WHAT TO PRODUCE =>
Will you transcribe the entries that follow, exactly and in full?

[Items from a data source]
------------------------

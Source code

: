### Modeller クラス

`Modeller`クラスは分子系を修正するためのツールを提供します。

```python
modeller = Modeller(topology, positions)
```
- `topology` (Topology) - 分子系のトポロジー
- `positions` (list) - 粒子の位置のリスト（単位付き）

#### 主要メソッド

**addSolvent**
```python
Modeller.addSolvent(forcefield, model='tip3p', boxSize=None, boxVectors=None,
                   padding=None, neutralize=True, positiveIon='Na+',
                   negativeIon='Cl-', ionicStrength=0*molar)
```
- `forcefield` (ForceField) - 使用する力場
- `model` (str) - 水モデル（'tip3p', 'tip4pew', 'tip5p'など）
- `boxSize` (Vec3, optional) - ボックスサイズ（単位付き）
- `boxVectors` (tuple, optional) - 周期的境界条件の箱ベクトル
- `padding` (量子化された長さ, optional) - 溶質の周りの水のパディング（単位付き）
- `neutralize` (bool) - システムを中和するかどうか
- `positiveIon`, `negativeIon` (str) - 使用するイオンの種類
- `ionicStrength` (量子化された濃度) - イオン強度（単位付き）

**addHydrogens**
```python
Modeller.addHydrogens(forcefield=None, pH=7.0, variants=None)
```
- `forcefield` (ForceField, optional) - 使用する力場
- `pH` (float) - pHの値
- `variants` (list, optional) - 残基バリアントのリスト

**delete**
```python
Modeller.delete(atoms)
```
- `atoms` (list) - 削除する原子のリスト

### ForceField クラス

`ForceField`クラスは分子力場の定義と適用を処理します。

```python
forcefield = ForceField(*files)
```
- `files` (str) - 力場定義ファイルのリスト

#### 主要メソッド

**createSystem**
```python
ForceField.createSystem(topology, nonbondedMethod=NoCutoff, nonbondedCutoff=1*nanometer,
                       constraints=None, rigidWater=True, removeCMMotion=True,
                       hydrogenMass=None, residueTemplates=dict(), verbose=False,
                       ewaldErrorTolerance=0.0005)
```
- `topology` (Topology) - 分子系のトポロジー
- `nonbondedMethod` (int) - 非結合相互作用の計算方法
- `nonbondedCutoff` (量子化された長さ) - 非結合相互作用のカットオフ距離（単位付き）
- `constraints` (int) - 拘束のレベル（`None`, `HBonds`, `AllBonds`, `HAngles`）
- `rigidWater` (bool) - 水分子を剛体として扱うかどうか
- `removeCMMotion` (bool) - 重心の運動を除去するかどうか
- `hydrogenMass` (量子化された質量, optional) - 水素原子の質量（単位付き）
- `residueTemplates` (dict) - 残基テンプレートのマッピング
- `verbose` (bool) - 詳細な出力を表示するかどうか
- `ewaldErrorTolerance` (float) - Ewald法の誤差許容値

------------------------

EXERCISE ANSWER =>
Source code

:### Modeller クラス

`Modeller`クラスは分子系を修正するためのツールを提供します。

```python
modeller = Modeller(topology, positions)
```
- `topology` (Topology) - 分子系のトポロジー
- `positions` (list) - 粒子の位置のリスト（単位付き）

#### 主要メソッド

**addSolvent**
```python
Modeller.addSolvent(forcefield, model='tip3p', boxSize=None, boxVectors=None,
                   padding=None, neutralize=True, positiveIon='Na+',
                   negativeIon='Cl-', ionicStrength=0*molar)
```
- `forcefield` (ForceField) - 使用する力場
- `model` (str) - 水モデル（'tip3p', 'tip4pew', 'tip5p'など）
- `boxSize` (Vec3, optional) - ボックスサイズ（単位付き）
- `boxVectors` (tuple, optional) - 周期的境界条件の箱ベクトル
- `padding` (量子化された長さ, optional) - 溶質の周りの水のパディング（単位付き）
- `neutralize` (bool) - システムを中和するかどうか
- `positiveIon`, `negativeIon` (str) - 使用するイオンの種類
- `ionicStrength` (量子化された濃度) - イオン強度（単位付き）

**addHydrogens**
```python
Modeller.addHydrogens(forcefield=None, pH=7.0, variants=None)
```
- `forcefield` (ForceField, optional) - 使用する力場
- `pH` (float) - pHの値
- `variants` (list, optional) - 残基バリアントのリスト

**delete**
```python
Modeller.delete(atoms)
```
- `atoms` (list) - 削除する原子のリスト

### ForceField クラス

`ForceField`クラスは分子力場の定義と適用を処理します。

```python
forcefield = ForceField(*files)
```
- `files` (str) - 力場定義ファイルのリスト

#### 主要メソッド

**createSystem**
```python
ForceField.createSystem(topology, nonbondedMethod=NoCutoff, nonbondedCutoff=1*nanometer,
                       constraints=None, rigidWater=True, removeCMMotion=True,
                       hydrogenMass=None, residueTemplates=dict(), verbose=False,
                       ewaldErrorTolerance=0.0005)
```
- `topology` (Topology) - 分子系のトポロジー
- `nonbondedMethod` (int) - 非結合相互作用の計算方法
- `nonbondedCutoff` (量子化された長さ) - 非結合相互作用のカットオフ距離（単位付き）
- `constraints` (int) - 拘束のレベル（`None`, `HBonds`, `AllBonds`, `HAngles`）
- `rigidWater` (bool) - 水分子を剛体として扱うかどうか
- `removeCMMotion` (bool) - 重心の運動を除去するかどうか
- `hydrogenMass` (量子化された質量, optional) - 水素原子の質量（単位付き）
- `residueTemplates` (dict) - 残基テンプレートのマッピング
- `verbose` (bool) - 詳細な出力を表示するかどうか
- `ewaldErrorTolerance` (float) - Ewald法の誤差許容値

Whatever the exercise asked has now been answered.